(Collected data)
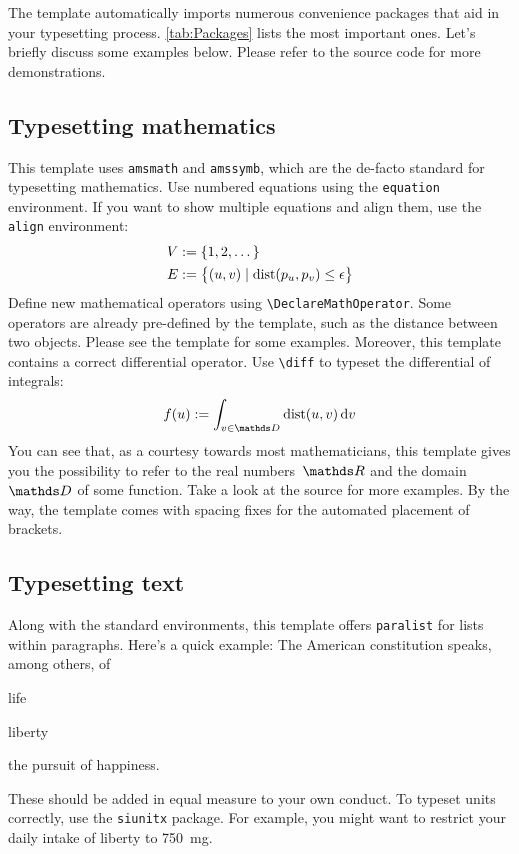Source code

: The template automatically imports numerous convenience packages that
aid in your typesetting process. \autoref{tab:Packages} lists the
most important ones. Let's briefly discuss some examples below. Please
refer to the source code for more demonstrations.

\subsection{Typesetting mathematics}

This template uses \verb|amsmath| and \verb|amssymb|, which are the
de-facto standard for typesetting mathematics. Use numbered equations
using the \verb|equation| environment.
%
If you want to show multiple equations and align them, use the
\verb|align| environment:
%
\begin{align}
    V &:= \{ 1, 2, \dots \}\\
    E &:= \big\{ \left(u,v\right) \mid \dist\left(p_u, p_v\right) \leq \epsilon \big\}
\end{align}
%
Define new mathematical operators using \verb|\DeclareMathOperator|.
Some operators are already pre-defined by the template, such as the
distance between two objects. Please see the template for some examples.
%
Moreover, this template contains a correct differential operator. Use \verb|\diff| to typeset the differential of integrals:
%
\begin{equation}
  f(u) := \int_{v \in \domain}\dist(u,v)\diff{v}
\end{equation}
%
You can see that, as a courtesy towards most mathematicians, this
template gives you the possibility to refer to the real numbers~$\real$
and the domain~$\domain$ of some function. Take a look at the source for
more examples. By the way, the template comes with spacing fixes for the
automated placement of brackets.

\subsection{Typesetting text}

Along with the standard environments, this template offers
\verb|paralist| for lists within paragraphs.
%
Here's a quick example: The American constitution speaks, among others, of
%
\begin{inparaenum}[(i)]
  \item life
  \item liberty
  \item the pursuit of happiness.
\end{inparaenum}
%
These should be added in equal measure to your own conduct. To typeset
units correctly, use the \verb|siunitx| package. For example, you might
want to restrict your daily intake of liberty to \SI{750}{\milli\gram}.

--

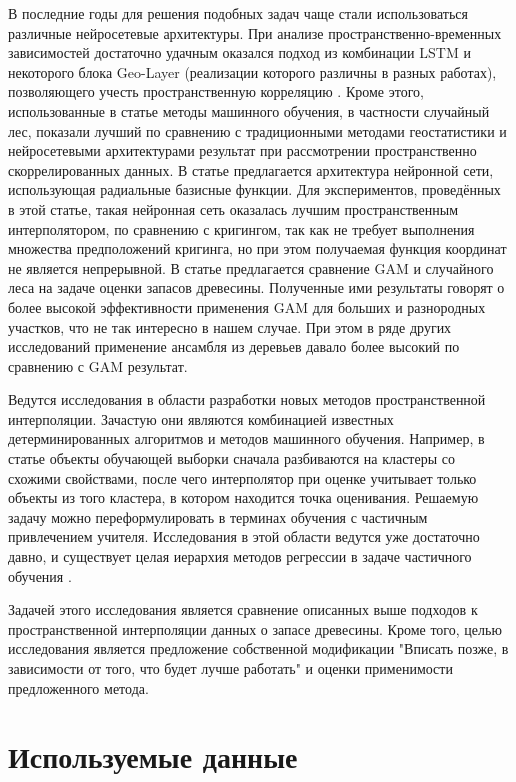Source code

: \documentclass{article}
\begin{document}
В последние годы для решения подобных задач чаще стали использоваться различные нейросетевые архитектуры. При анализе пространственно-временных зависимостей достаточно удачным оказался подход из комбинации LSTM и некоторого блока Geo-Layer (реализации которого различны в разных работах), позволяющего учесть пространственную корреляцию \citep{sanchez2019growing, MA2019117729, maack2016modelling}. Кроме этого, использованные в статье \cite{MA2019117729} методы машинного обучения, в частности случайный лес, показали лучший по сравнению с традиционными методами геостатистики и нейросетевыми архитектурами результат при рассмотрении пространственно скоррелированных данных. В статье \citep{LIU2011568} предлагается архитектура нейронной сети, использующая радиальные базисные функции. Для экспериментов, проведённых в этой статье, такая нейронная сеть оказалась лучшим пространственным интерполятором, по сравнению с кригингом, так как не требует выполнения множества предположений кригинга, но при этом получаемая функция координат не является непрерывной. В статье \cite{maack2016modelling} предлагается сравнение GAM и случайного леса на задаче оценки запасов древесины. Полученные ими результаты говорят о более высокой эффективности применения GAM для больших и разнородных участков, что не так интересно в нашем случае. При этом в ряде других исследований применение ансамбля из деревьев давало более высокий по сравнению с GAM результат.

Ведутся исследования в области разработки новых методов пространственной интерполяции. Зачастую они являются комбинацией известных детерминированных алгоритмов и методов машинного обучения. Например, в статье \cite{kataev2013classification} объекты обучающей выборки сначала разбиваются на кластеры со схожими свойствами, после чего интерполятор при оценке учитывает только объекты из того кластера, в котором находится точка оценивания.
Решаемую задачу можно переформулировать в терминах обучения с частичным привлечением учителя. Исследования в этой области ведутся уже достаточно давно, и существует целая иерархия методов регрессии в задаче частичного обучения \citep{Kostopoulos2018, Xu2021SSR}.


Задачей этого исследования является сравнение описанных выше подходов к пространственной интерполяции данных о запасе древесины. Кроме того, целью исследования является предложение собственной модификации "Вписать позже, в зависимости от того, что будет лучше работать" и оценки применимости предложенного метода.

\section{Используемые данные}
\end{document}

---

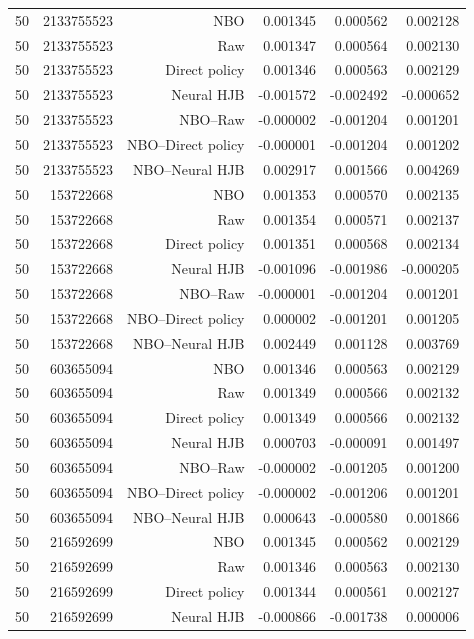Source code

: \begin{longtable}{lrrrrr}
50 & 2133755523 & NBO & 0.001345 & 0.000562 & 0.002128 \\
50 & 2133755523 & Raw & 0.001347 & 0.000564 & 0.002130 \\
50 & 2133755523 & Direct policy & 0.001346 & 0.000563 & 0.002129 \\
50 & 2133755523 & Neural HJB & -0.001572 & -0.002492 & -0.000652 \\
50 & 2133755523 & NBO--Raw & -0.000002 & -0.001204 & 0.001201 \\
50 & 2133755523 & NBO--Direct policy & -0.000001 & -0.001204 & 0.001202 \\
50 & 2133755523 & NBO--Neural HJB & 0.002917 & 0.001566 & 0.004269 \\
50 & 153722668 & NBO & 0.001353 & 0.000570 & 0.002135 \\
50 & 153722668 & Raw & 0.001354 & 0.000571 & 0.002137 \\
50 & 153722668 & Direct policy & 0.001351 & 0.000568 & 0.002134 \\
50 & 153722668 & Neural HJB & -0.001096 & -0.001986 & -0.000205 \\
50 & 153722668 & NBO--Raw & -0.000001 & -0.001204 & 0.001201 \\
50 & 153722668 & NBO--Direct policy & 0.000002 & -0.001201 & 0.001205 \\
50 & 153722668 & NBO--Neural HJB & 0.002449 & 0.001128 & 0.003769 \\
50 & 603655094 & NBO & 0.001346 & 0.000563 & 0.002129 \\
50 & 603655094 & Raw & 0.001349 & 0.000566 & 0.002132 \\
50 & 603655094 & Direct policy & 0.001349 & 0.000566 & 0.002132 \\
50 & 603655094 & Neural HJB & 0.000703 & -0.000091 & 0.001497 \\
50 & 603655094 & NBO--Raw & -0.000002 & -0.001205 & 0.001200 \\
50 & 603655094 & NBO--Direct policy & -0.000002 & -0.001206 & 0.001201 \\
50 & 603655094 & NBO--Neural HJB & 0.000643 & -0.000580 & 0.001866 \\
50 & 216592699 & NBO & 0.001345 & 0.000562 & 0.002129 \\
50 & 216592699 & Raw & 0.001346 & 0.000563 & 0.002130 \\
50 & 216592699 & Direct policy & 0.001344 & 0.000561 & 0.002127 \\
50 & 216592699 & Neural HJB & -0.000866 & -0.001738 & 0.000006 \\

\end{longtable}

-- YOUR OBJECTIVE --
Copy out every line of the data in which the word "lists" is found.

-- RESPONSE TO THE EXERCISE --
aid in your typesetting process. \autoref{tab:Packages} lists the
\verb|paralist| for lists within paragraphs.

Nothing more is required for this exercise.